Temporary array reductions #13

awnawab · 2024-03-25T10:30:02Z

This is the first of 3 PRs aimed at merging the initial GPU port of ecWAM to the main branch. The focus of the current PR is to make small bit-identical changes to the source-term computations to reduce the amount of temporary arrays. Due to the design of one of Loki's GPU memory management recipes, it is especially important to avoid temporary arrays without compile-time parameter bounds that don't have NPROMA as the leading dimension.

awnawab · 2024-03-25T11:04:52Z

@jrbidlot and @jkousal32 could you also please review this PR? Thanks 😄

wdeconinck

Looks good to me, just some questions really; see below.
Some changes seem like going further than just reduce arrays.

wdeconinck · 2024-03-25T17:15:04Z

src/ecwam/implsch.F90

@@ -382,7 +370,7 @@ SUBROUTINE IMPLSCH (KIJS, KIJL, FL1,                         &
     &            EMEAN, FMEAN, F1MEAN, AKMEAN, XKMEAN)

 !     MEAN FREQUENCY CHARACTERISTIC FOR WIND SEA
-      CALL FEMEANWS(KIJS, KIJL, FL1, XLLWS, EMEANWS, FMEANWS)


Is this swap of arguments intentional?

Yes it is, it's to make one of the arguments optional and make that the last argument. This allowed a temporary array to be deleted from implsch if I remember correctly.

src/ecwam/sinput_jan.F90

wdeconinck · 2024-03-25T17:22:02Z

src/ecwam/implsch.F90

@@ -347,7 +335,7 @@ SUBROUTINE IMPLSCH (KIJS, KIJL, FL1,                         &
              GTEMP1 = MAX((1.0_JWRB-DELT5*FLD(IJ,K,M)),1.0_JWRB)
              GTEMP2 = DELT*SL(IJ,K,M)/GTEMP1
              FLHAB = ABS(GTEMP2)
-              FLHAB = MIN(FLHAB,TEMP(IJ,M))


Is this inlining of TEMP supposed to improve performance?

It has no effect on CPU, but temporary array allocation does have a big penalty on GPU. The Loki pool allocator, which was implemented after I made this change, mitigates this to a large extent. Nevertheless, better to avoid a temporary array if it just saves two multiplications.

wdeconinck · 2024-03-25T17:22:49Z

src/ecwam/sdissip_ard.F90

@@ -259,7 +245,7 @@ SUBROUTINE SDISSIP_ARD (KIJS, KIJL, FL1, FLD, SL,          &
          DO M2=1,M-NDIKCUMUL
            DO KK=0,NANGD
              DO IJ=KIJS,KIJL
-                WCUMUL(IJ,KK,M2)=SQRT(ABS(C_C(IJ,M)+C_C(IJ,M2)-2.0_JWRB*C_(IJ,M)*C_(IJ,M2)*COSDTH(KK)))*TRPZ_DSIP(IJ,M2)


Is COS(KK*DELTH) faster than using the precomputed COSDTH ?
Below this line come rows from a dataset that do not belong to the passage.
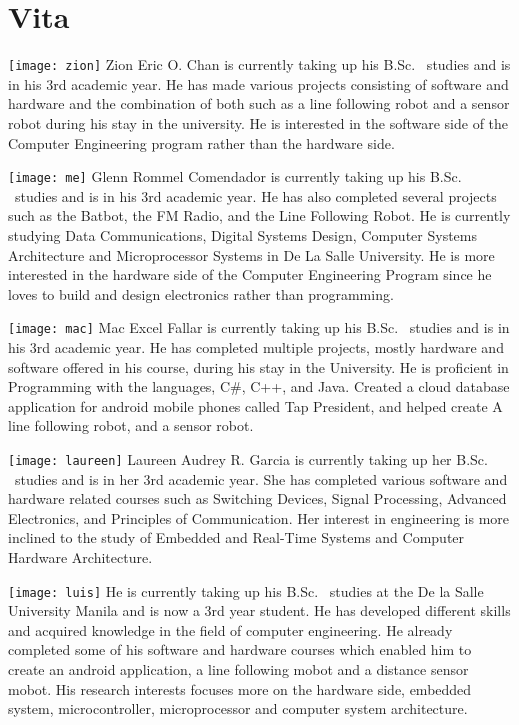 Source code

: \chapter{Vita}


{
\vfill
\texttt{[image: zion]}
Zion Eric O. Chan is currently taking up his B.Sc. \degree \ studies and is in his 3rd academic year. He has made various projects consisting of software and hardware and the combination of both such as a line following robot and a sensor robot during his stay in the university. He is interested in the software side of the Computer Engineering program rather than the hardware side.\vspace{5mm}

\texttt{[image: me]}
Glenn Rommel Comendador is currently taking up his B.Sc. \degree \ studies and is in his 3rd academic year. He has also completed several projects such as the Batbot, the FM Radio, and the Line Following Robot. He is currently studying Data Communications, Digital Systems Design, Computer Systems Architecture and Microprocessor Systems in De La Salle University. He is more interested in the hardware side of the Computer Engineering Program since he loves to build and design electronics rather than programming.\vspace{5mm}

\texttt{[image: mac]}
Mac Excel Fallar is currently taking up his B.Sc. \degree \ studies and is in his 3rd academic year. He has completed multiple projects, mostly hardware and software offered in his course, during his stay in the University. He is proficient in Programming with the languages, C\#, C++, and Java. Created a cloud database application for android mobile phones called Tap President, and helped create A line following robot, and a sensor robot.\vspace{5mm} 

\texttt{[image: laureen]}
Laureen Audrey R. Garcia is currently taking up her B.Sc. \degree \ studies and is in her 3rd academic year. She has completed various software and hardware related courses such as Switching Devices, Signal Processing, Advanced Electronics, and Principles of Communication. Her interest in engineering is more inclined to the study of Embedded and Real-Time Systems and Computer Hardware Architecture.\vspace{5mm}

\texttt{[image: luis]}
He is currently taking up his B.Sc. \degree \ studies at the De la Salle University Manila and is now a 3rd year student. He has developed different skills and acquired knowledge in the field of computer engineering. He already completed some of his software and hardware courses which enabled him to create an android application, a line following mobot and a distance sensor mobot. His research interests focuses more on the hardware side, embedded system, microcontroller, microprocessor and computer system architecture.
\vfill
}
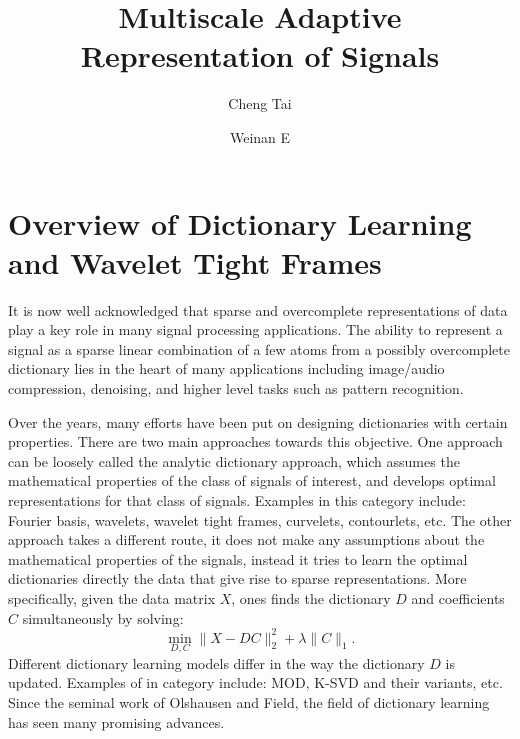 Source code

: \documentclass[a4paper]{article}
\title{Multiscale Adaptive Representation of Signals}
\author[1]{Cheng Tai}
\author[2]{Weinan E}
\affil[1]{PACM, Princeton University}
\affil[2]{Department of Mathematics and PACM, Princeton University}
\begin{document}
\newtheorem{lem}{Lemma}
\newtheorem{prop}{Proposition}
\newtheorem{rem}{Remark}
\newtheorem{thm}{Theorem}
\renewcommand{\a}{\mathbf{a}}
\renewcommand{\v}{\mathbf{v}}

\date{}
\maketitle
{}

\section{Overview of Dictionary Learning and Wavelet Tight Frames}
It is now well acknowledged that sparse and overcomplete representations of data play a key role in many signal processing applications. The ability to represent a signal as a sparse linear combination of a few atoms from a possibly overcomplete dictionary lies in the heart of many applications including image/audio compression, denoising, and higher level tasks such as pattern recognition.

Over the years, many efforts have been put on designing dictionaries with certain properties. There are two main approaches towards this objective.  One approach can be loosely called the analytic dictionary approach, which assumes the mathematical properties of the class of signals of interest, and develops optimal representations for that class of signals. Examples in this category include: Fourier basis, wavelets, wavelet tight frames\cite{daubechies2003framelets}, curvelets\cite{candes2000curvelets}, contourlets\cite{do2002contourlets}, etc. The other approach takes a different route, it does not make any assumptions about the mathematical properties of the signals, instead it tries to learn the optimal dictionaries directly the data that give rise to sparse representations. More specifically, given the data matrix $X$, ones finds the dictionary $D$ and coefficients $C$ simultaneously by solving:
\begin{equation}
	\min_{D,C} \|X-DC\|_2^2 +\lambda \|C\|_1.
\end{equation}
Different dictionary learning models differ in the way the dictionary $D$ is updated. Examples of in category include: MOD\cite{engan1999method}, K-SVD\cite{aharon2006svd} and their variants, etc. Since the seminal work of Olshausen and Field\cite{olshausen1996emergence}, the field of dictionary learning has seen many promising advances.
\end{document}
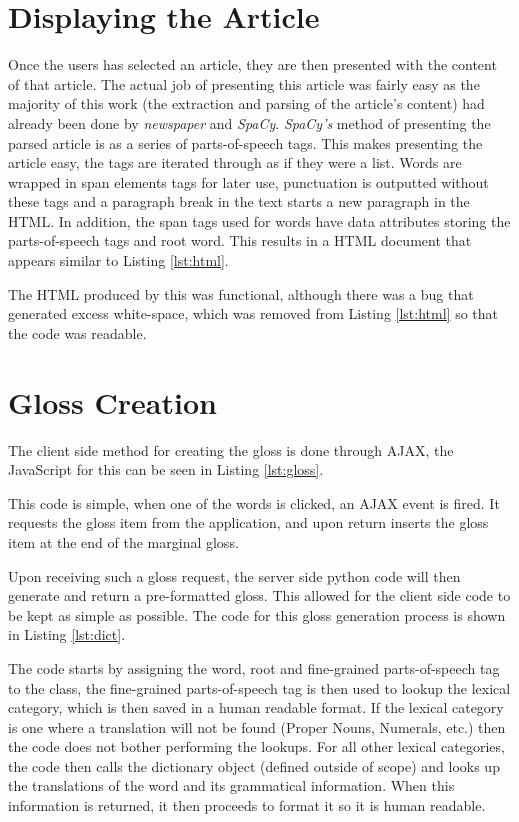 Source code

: \section{Displaying the Article}

Once the users has selected an article, they are then presented with the content of that article. The actual job of presenting this article was fairly easy as the majority of this work (the extraction and parsing of the article's content) had already been done by \textit{newspaper} and \textit{SpaCy}. \textit{SpaCy's} method of presenting the parsed article is as a series of parts-of-speech tags. This makes presenting the article easy, the tags are iterated through as if they were a list. Words are wrapped in span elements tags for later use, punctuation is outputted without these tags and a paragraph break in the text starts a new paragraph in the HTML. In addition, the span tags used for words have data attributes storing the parts-of-speech tags and root word. This results in a HTML document that appears similar to Listing \ref{lst:html}.



The HTML produced by this was functional, although there was a bug that generated excess white-space, which was removed from Listing \ref{lst:html} so that the code was readable. 

\section{Gloss Creation}

The client side method for creating the gloss is done through AJAX, the JavaScript for this can be seen in Listing \ref{lst:gloss}.



This code is simple, when one of the words is clicked, an AJAX event is fired. It requests the gloss item from the application, and upon return inserts the gloss item at the end of the marginal gloss.

Upon receiving such a gloss request, the server side python code will then generate and return a pre-formatted gloss. This allowed for the client side code to be kept as simple as possible. The code for this gloss generation process is shown in Listing \ref{lst:dict}.



The code starts by assigning the word, root and fine-grained parts-of-speech tag to the class, the fine-grained parts-of-speech tag is then used to lookup the lexical category, which is then saved in a human readable format.  If the lexical category is one where a translation will not be found (Proper Nouns, Numerals, etc.) then the code does not bother performing the lookups. For all other lexical categories, the code then calls the dictionary object (defined outside of scope) and looks up the translations of the word and its grammatical information. When this information is returned, it then proceeds to format it so it is human readable.

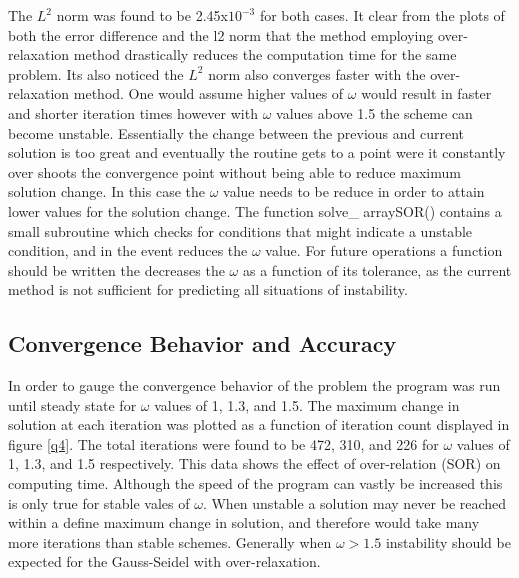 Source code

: \documentclass[paper=a4, fontsize=11pt, abstract=on]{scrartcl}
\numberwithin{equation}{section}		%
\numberwithin{figure}{section}			%
\numberwithin{table}{section}				%
\begin{document}
The $L^2$ norm was found to be 2.45x$10^{-3}$ for both cases. It clear from the plots of both the error difference and the l2 norm that the method employing over-relaxation method drastically reduces the computation time for the same problem. Its also noticed the $L^2$ norm also converges faster with the over-relaxation method. One would assume higher values of $\omega$ would result in faster and shorter iteration times however with $\omega$ values above 1.5 the scheme can become unstable.  Essentially the change between the previous and current solution is too great and eventually the routine gets to a point were it constantly over shoots the convergence point without being able to reduce maximum solution change. In this case the $\omega$ value needs to be reduce in order to attain lower values for the solution change. The function solve\_ arraySOR() contains a small subroutine which checks for conditions that might indicate a unstable condition, and in the event reduces the $\omega$ value. For  future operations a function should be written the decreases the $\omega$ as a function of its tolerance, as the current method is not sufficient for predicting all situations of instability.

\subsection{Convergence Behavior and Accuracy}
In order to gauge the convergence behavior of the problem the program was run until steady state for $\omega$ values of 1, 1.3, and 1.5. The maximum change in solution at each iteration was plotted as a function of iteration count displayed in figure \ref{q4}. The total iterations were found to be 472, 310, and 226 for $\omega$ values of 1, 1.3, and 1.5 respectively. This data shows the effect of over-relation (SOR) on computing time. Although the speed of the program can vastly be increased this is only true for stable vales of $\omega$. When unstable a solution may never be reached within a define maximum change in solution, and therefore would take many more iterations than stable schemes. Generally when $\omega > 1.5$ instability should be expected for the Gauss-Seidel with over-relaxation. 
\end{document}
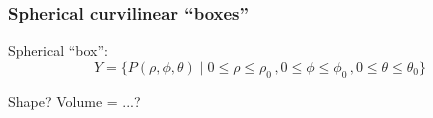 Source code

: \begin{frame}
\frametitle{Spherical curvilinear ``boxes''}






Spherical ``box'':
$$Y = \{ P(\rho, \phi, \theta) \; | \; 0 \leqslant \rho \leqslant \rho_0\, ,
0 \leqslant \phi \leqslant \phi_0\, ,
0 \leqslant \theta \leqslant \theta_0\}$$

\pause
Shape? \pause Volume = ...?

\end{frame} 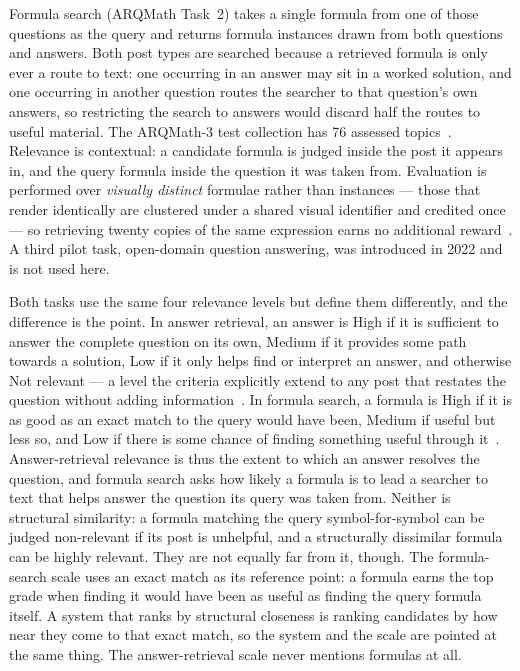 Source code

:Formula search (ARQMath Task~2) takes a single formula from one of those
questions as the query and returns formula instances drawn from both questions
and answers. Both post types are searched because a retrieved formula is only
ever a route to text: one occurring in an answer may sit in a worked solution,
and one occurring in another question routes the searcher to that question's own
answers, so restricting the search to answers would discard half the routes to
useful material. The ARQMath-3 test collection has 76 assessed
topics~\cite{mansouri2022arqmath3}. Relevance is contextual: a candidate formula
is judged inside the post it appears in, and the query formula inside the
question it was taken from. Evaluation is performed over \emph{visually
distinct} formulae rather than instances --- those that render identically are
clustered under a shared visual identifier and credited once --- so retrieving
twenty copies of the same expression earns no additional
reward~\cite{mansouri2021effects}. A third pilot task, open-domain question
answering, was introduced in 2022 and is not used here.

Both tasks use the same four relevance levels but define them differently, and
the difference is the point. In answer retrieval, an answer is High if it is
sufficient to answer the complete question on its own, Medium if it provides
some path towards a solution, Low if it only helps find or interpret an answer,
and otherwise Not relevant --- a level the criteria explicitly extend to any
post that restates the question without adding
information~\cite{mansouri2022arqmath3}. In formula search, a formula is High if
it is as good as an exact match to the query would have been, Medium if useful
but less so, and Low if there is some chance of finding something useful through
it~\cite{mansouri2022arqmath3}. Answer-retrieval relevance is thus the extent to
which an answer resolves the question, and formula search asks how likely a
formula is to lead a searcher to text that helps answer the question its query
was taken from. Neither is structural similarity: a formula matching the query
symbol-for-symbol can be judged non-relevant if its post is unhelpful, and a
structurally dissimilar formula can be highly relevant. They are not equally far
from it, though. The formula-search scale uses an exact match as its reference
point: a formula earns the top grade when finding it would have been as useful
as finding the query formula itself. A system that ranks by structural closeness
is ranking candidates by how near they come to that exact match, so the system
and the scale are pointed at the same thing. The answer-retrieval scale never
mentions formulas at all.

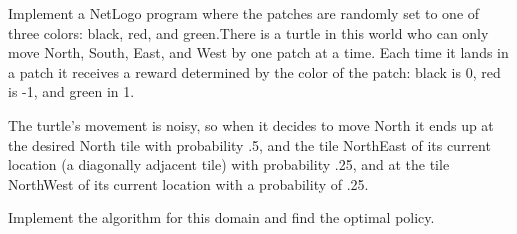 \begin{exercises}
\item Implement a NetLogo program where the patches are randomly set
  to one of three colors: black, red, and green.There is a turtle in
  this world who can only move North, South, East, and West by one
  patch at a time. Each time it lands in a patch it receives a reward
  determined by the color of the patch: black is 0, red is -1, and
  green in 1.

  The turtle's movement is noisy, so when it decides to move North it
  ends up at the desired North tile with probability .5, and the tile
  NorthEast of its current location (a diagonally adjacent tile) with
  probability .25, and at the tile NorthWest of its current location
  with a probability of .25.

  Implement the  algorithm for this domain and find
  the optimal policy.
\end{exercises}





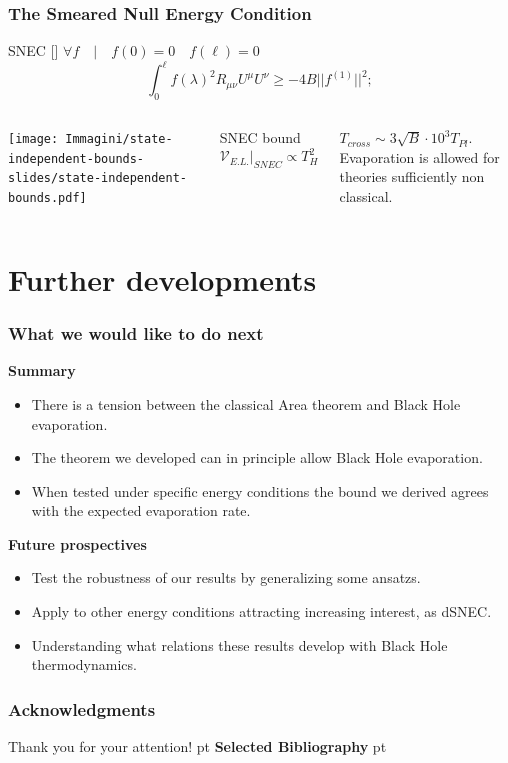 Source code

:\documentclass[]{beamer}
\begin{document}
	\begin{frame}
		\frametitle{The Smeared Null Energy Condition}
		\begin{defblock}{SNEC [\cite[]{freivogel2018smeared}]}
			\(\forall f \quad\vert\quad f(0) = 0 \quad f(\ell) = 0\)
			\[
			\int_0^{\ell} f(\lambda)^2 R_{\mu\nu}U^{\mu}U^{\nu} \ge -4B\vert\vert f^{(1)}\vert\vert^2;
			\]
		\end{defblock}
	
		\begin{columns}
			\centering
			\vskip -7pt
			\texttt{[image: Immagini/state-independent-bounds-slides/state-independent-bounds.pdf]}

			\centering
			\vskip -15pt
			\begin{ideablock}{SNEC bound}
				\[
				\mathcal{V}_{E.L.}\Big\vert_{SNEC} \propto T_H^2	
				\]
			\end{ideablock}
			\vskip 5pt
			\(T_{cross} \sim 3\sqrt{B}\cdot 10^3 T_{Pl}\).
			Evaporation is allowed for theories sufficiently non classical.
		\end{columns}
	\end{frame}

	
	\section{Further developments}
	\begin{frame}
		\frametitle{What we would like to do next}
		\textbf{Summary}
		\begin{itemize}
			\item There is a tension between the classical Area theorem and Black Hole evaporation.
			\item The theorem we developed can in principle allow Black Hole evaporation.
			\item When tested under specific energy conditions the bound we derived agrees with the expected evaporation rate.
		\end{itemize}
		\textbf{Future prospectives}
		\begin{itemize}
			\item Test the robustness of our results by generalizing some ansatzs.
			\item Apply to other energy conditions attracting increasing interest, as dSNEC.
			\item Understanding what relations these results develop with Black Hole thermodynamics.
		\end{itemize}
	\end{frame}

	\begin{frame}[allowframebreaks]
		\frametitle{Acknowledgments}
		{\Huge
		\textcolor{turquoise!80!black}{Thank you for your attention!}}
		\vskip 15 pt
		\textbf{Selected Bibliography}
		\vskip 10 pt
		\printbibliography
	\end{frame}
\end{document}
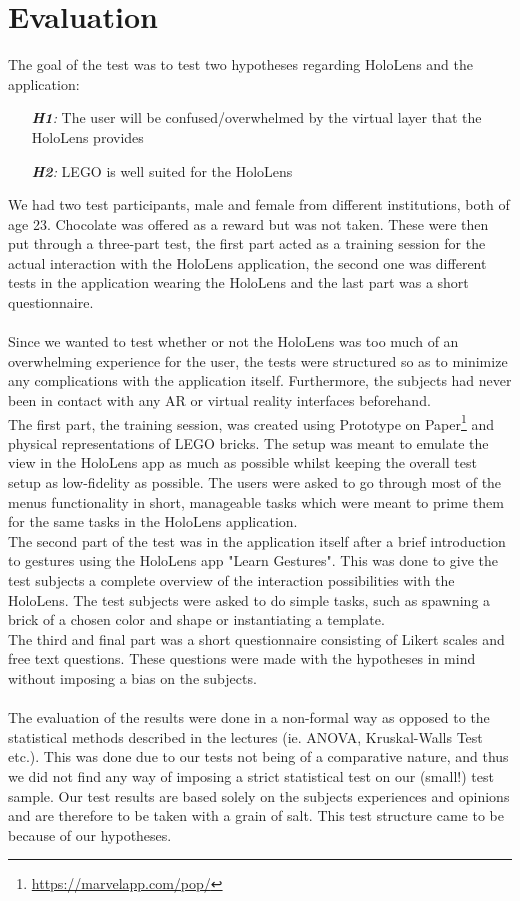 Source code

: 
\section{Evaluation}
The goal of the test was to test two hypotheses regarding HoloLens and the application:
\begin{itemize}
	\item[\textit{\textbf{H1}:}] The user will be confused/overwhelmed by the virtual layer that the HoloLens provides
	\item[\textit{\textbf{H2}:}] LEGO is well suited for the HoloLens
\end{itemize}
We had two test participants, male and female from different institutions, both of age 23. Chocolate was offered as a reward but was not taken. These were then put through a three-part test, the first part acted as a training session for the actual interaction with the HoloLens application, the second one was different tests in the application wearing the HoloLens and the last part was a short questionnaire.\\
\\
Since we wanted to test whether or not the HoloLens was too much of an overwhelming experience for the user, the tests were structured so as to minimize any complications with the application itself. Furthermore, the subjects had never been in contact with any AR or virtual reality interfaces beforehand.\\
The first part, the training session, was created using Prototype on Paper\footnote{\url{https://marvelapp.com/pop/}} and physical representations of LEGO bricks. The setup was meant to emulate the view in the HoloLens app as much as possible whilst keeping the overall test setup as low-fidelity as possible. The users were asked to go through most of the menus functionality in short, manageable tasks which were meant to prime them for the same tasks in the HoloLens application.\\
The second part of the test was in the application itself after a brief introduction to gestures using the HoloLens app "Learn Gestures". This was done to give the test subjects a complete overview of the interaction possibilities with the HoloLens. The test subjects were asked to do simple tasks, such as spawning a brick of a chosen color and shape or instantiating a template.\\
The third and final part was a short questionnaire consisting of Likert scales and free text questions. These questions were made with the hypotheses in mind without imposing a bias on the subjects.\\
\\
The evaluation of the results were done in a non-formal way as opposed to the statistical methods described in the lectures (ie. ANOVA, Kruskal-Walls Test etc.). This was done due to our tests not being of a comparative nature, and thus we did not find any way of imposing a strict statistical test on our (small!) test sample. Our test results are based solely on the subjects experiences and opinions and are therefore to be taken with a grain of salt. This test structure came to be because of our hypotheses.

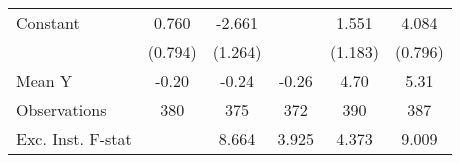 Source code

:{\begin{tabular}{l*{5}{c}}
\addlinespace
Constant            &       0.760         &      -2.661\sym{**} &                     &       1.551         &       4.084\sym{***}\\
                    &     (0.794)         &     (1.264)         &                     &     (1.183)         &     (0.796)         \\
\midrule
Mean Y              &       -0.20         &       -0.24         &       -0.26         &        4.70         &        5.31         \\
Observations        &         380         &         375         &         372         &         390         &         387         \\
Exc. Inst. F-stat   &                     &       8.664         &       3.925         &       4.373         &       9.009         \\
\bottomrule
\end{tabular}
}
Temporaries whose size is not a multiple of NPROMA can suffer from misaligned addresses on device in the Loki pool allocator. Of course, we can guard against this by padding each allocation to ensure it is a multiple of 8, but for single precision runs I would like to avoid this padding. These changes are all performance neutral on the CPU.

jrbidlot

Hi Ahmad,
I assume this large set of changes is necessary.
The slicing of the arrays (KIJS:KIJL) comes from the time when the code did have the nproma blocks and vectors were split into KIJS:KIJL slices,
where KIJS could be different than 1.
Now removing the slicing, essentially means that KIJS is always 1, and KIJL is the dimension
Does it make sense to keep KIJS, rather than changing it 1?

jrbidlot · 2024-03-26T16:13:01Z

These are quite some changes. How did you test them?
Some modified routines are only called for a specific choice of the wave physics package
Did you try different options for IPHYS (0 and 1)?
Some other changes only affect the post processing routines. I don't think the default tests check for that.

jrbidlot · 2024-03-26T16:18:28Z

Otherwise, apologies, I have made use of a lot of temporary arrays. It was something we used to do a lot with the old code.
If the refactored code is still working fine on CPU and it is necessary for GPU, we will need to avoid using temporary arrays in future changes.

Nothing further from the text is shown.